Water-based fluids are used for drilling most of vertical and horizontal wells in carbonate reservoirs in Saudi Arabia. Even in moderate and lower permeability formations, drilling solids can invade the formation and cause fines plugging. An XC-polymer based drilling fluid, containing sized calcium carbonate particles (marble), is used to limit the amount of fluids lost to the formation during the drilling operations. However, near wellbore damage was evident from field tests conducted on several vertical wells. High skin factors (+2 to +4) following drilling indicated severe well damage and decreased production potential. The only solutions are drilling additional wells to increase production capacity, or stimulation of existing damaged wells. A stimulation procedure was needed to mitigate the problem.
Traditional stimulation efforts in carbonate reservoirs are conducted using regular HCl acid. Rock mechanical studies have indicated wellbore stability after drilling, and rock strength are concerns in the subject formations. It was suspected that an attempt at normal HCl acid matrix stimulation would result in surface washout and enlargement of the wellbore. This is especially true in low permeability (less than 30 mD), fine grain carbonates. This could exacerbate borehole stability problems.
Emulsified acids have been shown to induce deep wormholes in carbonates. These wormholes will serve the same function as perforations to by-pass the drilling damage, yet maintain the integrity of the formation. An emulsified 15 wt. percent HCl - diesel mixture (at 70:30 volume ratio) was evaluated as a portion of an ongoing study of the effects of acid stimulation in carbonate reservoirs.
Currently, there are few accurate methods of laboratory evaluation of this type of stimulation fluid, and scale up-factors are nebulous at best. Traditional tables for matrix type stimulation are inaccurate, and result in excessive acid volumes. Acidizing with large acid volumes is not recommended because of the weak nature of the rock in some fields.

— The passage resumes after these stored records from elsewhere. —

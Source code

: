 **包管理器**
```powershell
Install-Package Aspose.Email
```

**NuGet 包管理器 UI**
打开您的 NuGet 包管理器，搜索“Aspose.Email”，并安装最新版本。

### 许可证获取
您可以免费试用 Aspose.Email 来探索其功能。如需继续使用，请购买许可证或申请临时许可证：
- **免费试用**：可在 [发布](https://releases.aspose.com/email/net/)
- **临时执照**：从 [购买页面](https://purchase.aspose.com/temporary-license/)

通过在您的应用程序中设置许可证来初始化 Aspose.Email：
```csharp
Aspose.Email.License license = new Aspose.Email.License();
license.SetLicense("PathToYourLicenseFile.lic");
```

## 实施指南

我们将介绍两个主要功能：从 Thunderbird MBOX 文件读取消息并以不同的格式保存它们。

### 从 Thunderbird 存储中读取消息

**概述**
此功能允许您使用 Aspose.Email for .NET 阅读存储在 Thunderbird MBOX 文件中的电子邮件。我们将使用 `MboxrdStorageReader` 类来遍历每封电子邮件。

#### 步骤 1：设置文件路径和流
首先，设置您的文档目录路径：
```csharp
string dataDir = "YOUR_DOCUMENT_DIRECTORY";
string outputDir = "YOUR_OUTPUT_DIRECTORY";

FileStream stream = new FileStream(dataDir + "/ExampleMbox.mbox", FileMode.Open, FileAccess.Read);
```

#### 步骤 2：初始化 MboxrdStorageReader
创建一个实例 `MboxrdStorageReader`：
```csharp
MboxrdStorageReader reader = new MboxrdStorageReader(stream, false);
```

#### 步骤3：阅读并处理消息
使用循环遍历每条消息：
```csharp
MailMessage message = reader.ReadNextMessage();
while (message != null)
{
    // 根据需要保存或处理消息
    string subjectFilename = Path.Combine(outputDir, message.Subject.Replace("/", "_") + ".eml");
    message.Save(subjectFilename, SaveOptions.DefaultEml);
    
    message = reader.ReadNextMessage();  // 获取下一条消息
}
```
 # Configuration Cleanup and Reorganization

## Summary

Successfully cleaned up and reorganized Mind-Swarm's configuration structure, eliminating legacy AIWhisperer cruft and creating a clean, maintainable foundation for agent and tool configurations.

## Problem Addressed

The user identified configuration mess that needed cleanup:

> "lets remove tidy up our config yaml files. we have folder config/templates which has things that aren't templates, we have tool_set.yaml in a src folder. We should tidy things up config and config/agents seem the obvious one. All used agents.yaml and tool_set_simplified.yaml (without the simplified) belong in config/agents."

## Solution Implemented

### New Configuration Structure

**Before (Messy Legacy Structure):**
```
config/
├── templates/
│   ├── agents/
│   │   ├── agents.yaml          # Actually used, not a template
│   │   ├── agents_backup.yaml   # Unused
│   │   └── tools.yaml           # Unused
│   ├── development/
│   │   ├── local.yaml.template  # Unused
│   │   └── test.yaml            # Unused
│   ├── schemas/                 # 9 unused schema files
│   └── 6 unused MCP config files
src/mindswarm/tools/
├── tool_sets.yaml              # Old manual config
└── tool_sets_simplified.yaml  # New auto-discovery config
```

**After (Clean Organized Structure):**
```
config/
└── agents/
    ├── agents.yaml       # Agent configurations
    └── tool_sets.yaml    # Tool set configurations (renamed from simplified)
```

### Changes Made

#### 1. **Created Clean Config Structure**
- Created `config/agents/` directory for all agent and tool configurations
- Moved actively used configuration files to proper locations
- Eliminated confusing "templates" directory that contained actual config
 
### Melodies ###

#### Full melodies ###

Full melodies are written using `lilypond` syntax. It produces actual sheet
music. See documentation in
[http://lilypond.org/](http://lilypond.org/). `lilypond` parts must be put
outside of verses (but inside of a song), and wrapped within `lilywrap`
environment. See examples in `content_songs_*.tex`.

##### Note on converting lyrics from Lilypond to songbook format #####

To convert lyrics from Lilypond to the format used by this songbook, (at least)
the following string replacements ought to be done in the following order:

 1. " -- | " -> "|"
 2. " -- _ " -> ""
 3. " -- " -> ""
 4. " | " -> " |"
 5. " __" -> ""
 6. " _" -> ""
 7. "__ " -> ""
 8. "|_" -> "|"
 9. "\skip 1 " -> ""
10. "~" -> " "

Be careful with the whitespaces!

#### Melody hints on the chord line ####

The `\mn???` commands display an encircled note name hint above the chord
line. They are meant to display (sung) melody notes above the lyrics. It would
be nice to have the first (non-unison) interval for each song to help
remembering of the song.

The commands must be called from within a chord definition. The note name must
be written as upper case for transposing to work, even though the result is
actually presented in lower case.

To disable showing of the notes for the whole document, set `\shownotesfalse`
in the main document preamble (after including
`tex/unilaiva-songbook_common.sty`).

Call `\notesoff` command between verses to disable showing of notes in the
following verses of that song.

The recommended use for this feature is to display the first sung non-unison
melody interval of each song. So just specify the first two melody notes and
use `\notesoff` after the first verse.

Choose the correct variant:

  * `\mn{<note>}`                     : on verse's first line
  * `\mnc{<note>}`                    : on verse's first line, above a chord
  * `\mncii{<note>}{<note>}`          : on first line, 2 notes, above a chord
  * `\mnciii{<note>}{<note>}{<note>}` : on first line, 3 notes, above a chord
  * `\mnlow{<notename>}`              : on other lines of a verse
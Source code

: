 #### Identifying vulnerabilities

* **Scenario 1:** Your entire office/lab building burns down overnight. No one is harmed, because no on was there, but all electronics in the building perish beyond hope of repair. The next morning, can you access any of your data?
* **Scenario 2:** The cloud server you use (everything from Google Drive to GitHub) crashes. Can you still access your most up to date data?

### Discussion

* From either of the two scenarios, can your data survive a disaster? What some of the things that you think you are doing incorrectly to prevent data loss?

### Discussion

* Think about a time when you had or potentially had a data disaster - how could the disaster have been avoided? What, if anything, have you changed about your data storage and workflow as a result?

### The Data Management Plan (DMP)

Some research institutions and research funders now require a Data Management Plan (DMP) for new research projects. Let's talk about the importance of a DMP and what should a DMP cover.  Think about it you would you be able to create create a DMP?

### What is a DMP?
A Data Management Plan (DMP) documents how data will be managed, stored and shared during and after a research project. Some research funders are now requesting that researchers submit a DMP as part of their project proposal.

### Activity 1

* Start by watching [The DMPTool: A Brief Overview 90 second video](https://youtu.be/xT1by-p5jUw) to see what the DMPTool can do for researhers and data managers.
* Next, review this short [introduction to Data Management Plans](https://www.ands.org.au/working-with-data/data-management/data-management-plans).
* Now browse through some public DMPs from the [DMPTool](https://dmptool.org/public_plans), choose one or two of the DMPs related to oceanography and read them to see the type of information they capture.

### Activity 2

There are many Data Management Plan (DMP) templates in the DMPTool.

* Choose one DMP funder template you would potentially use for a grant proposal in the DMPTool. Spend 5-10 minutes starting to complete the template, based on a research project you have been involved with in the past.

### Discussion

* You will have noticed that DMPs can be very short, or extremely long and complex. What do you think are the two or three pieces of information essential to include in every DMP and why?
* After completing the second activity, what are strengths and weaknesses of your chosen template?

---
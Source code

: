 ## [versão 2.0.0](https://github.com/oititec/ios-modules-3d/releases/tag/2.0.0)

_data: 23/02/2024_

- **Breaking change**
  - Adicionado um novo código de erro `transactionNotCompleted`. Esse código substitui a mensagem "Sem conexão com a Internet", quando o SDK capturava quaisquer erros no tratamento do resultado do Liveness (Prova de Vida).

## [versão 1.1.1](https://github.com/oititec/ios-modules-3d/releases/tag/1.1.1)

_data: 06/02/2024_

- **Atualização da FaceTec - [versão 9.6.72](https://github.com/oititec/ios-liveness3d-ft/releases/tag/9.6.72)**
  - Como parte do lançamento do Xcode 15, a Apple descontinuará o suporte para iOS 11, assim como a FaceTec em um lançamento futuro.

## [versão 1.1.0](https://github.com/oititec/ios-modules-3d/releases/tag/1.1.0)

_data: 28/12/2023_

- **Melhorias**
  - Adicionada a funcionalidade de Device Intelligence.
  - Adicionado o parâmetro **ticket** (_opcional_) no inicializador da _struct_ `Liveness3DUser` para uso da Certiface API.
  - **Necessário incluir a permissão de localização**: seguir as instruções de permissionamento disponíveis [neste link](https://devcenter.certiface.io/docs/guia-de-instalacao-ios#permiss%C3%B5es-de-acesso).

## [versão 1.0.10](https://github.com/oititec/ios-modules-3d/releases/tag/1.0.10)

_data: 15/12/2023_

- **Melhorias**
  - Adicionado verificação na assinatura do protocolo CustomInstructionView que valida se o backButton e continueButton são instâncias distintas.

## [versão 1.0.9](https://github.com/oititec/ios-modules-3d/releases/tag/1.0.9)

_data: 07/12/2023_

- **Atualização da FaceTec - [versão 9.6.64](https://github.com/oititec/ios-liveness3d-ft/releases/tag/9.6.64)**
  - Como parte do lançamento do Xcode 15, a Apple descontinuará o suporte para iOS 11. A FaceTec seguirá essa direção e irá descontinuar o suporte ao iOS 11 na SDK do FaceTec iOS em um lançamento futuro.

This paper demonstrates a new laboratory core test procedure and provides a novel interpretation of scale-up equations developed for the study. The resulting laboratory data are compared to field results, and show:
1. The test procedure accurately simulates the damaged seen in the formation.
2. The acid can effectively stimulate the formation, while preserving the formation integrity.
3. The acid penetration and “worm-hole wander” can be controlled by monitoring acid injection rate and volume.
4. The scale-up volume equations to be accurate for emulsified acid treatments.